Recorded data section start

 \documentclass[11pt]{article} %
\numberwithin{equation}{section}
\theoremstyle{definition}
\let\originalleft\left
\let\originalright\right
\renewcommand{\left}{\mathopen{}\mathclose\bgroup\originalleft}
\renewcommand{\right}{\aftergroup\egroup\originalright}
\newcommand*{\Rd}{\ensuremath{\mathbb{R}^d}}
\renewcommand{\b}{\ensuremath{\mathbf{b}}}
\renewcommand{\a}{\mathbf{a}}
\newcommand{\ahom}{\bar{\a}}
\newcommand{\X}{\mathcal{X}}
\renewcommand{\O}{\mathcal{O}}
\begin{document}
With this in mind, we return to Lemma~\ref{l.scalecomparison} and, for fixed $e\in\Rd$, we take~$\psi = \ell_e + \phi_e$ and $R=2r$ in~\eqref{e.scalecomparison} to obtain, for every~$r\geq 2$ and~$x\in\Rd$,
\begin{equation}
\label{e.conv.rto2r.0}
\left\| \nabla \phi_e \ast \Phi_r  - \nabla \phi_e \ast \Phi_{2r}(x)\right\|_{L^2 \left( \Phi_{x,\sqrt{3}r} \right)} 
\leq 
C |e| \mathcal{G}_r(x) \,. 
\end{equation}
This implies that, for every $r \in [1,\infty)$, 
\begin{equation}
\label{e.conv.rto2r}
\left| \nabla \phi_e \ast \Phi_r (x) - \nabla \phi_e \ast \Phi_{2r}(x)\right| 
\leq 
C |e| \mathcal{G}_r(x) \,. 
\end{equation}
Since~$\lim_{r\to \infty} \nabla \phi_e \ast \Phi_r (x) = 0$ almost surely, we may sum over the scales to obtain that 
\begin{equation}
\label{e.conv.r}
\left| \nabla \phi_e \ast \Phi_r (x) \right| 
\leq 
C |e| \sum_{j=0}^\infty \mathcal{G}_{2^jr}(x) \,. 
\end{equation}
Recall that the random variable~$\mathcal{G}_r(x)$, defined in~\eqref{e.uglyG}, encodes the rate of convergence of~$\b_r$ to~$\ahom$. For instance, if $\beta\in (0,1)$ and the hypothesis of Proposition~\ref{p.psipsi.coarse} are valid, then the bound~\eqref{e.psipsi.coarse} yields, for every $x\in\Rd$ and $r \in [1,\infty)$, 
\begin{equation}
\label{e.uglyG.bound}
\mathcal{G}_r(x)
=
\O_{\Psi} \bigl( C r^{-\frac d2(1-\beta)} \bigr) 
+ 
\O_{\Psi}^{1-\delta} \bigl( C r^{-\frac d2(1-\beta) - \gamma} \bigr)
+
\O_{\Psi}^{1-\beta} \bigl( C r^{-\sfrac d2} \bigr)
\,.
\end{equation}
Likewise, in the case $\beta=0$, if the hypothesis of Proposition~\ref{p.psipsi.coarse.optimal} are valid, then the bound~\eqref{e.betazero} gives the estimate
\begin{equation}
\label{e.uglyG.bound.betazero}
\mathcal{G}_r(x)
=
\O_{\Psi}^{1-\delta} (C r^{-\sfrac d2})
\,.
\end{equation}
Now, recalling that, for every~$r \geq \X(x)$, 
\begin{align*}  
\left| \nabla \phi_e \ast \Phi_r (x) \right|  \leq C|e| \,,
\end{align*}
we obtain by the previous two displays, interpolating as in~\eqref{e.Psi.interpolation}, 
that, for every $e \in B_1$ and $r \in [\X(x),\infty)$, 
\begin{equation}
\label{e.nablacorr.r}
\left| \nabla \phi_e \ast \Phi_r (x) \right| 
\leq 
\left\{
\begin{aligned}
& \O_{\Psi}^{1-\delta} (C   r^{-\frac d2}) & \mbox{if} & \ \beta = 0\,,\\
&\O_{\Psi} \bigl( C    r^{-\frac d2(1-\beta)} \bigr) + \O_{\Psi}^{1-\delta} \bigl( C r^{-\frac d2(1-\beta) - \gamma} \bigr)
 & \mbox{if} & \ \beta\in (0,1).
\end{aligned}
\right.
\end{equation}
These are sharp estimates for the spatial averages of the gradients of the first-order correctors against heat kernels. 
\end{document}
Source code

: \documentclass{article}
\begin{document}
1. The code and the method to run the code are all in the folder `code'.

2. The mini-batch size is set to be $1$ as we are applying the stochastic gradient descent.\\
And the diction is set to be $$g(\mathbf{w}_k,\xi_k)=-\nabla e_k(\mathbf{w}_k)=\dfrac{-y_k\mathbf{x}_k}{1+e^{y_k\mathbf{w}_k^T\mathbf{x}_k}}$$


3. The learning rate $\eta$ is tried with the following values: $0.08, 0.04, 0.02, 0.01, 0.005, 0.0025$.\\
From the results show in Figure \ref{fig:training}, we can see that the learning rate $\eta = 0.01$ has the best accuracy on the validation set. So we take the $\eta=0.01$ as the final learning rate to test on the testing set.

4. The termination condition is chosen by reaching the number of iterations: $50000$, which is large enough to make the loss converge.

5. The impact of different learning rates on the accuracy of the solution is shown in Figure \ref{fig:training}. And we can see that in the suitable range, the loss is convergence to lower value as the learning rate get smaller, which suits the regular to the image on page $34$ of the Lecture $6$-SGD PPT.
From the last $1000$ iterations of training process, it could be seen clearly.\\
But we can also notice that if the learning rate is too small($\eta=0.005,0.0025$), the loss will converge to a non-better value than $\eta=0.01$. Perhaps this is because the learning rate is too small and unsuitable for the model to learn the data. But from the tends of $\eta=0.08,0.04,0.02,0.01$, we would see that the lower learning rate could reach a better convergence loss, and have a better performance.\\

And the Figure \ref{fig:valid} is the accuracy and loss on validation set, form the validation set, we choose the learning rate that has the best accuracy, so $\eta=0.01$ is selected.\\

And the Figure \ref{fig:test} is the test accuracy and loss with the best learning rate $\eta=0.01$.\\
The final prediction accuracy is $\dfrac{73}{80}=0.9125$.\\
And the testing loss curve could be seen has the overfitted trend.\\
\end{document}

Recorded data section end

What the exercise asks — Nothing but a number should be given: the number of lines in the records that contain the word "renewcommand".

Result below — 5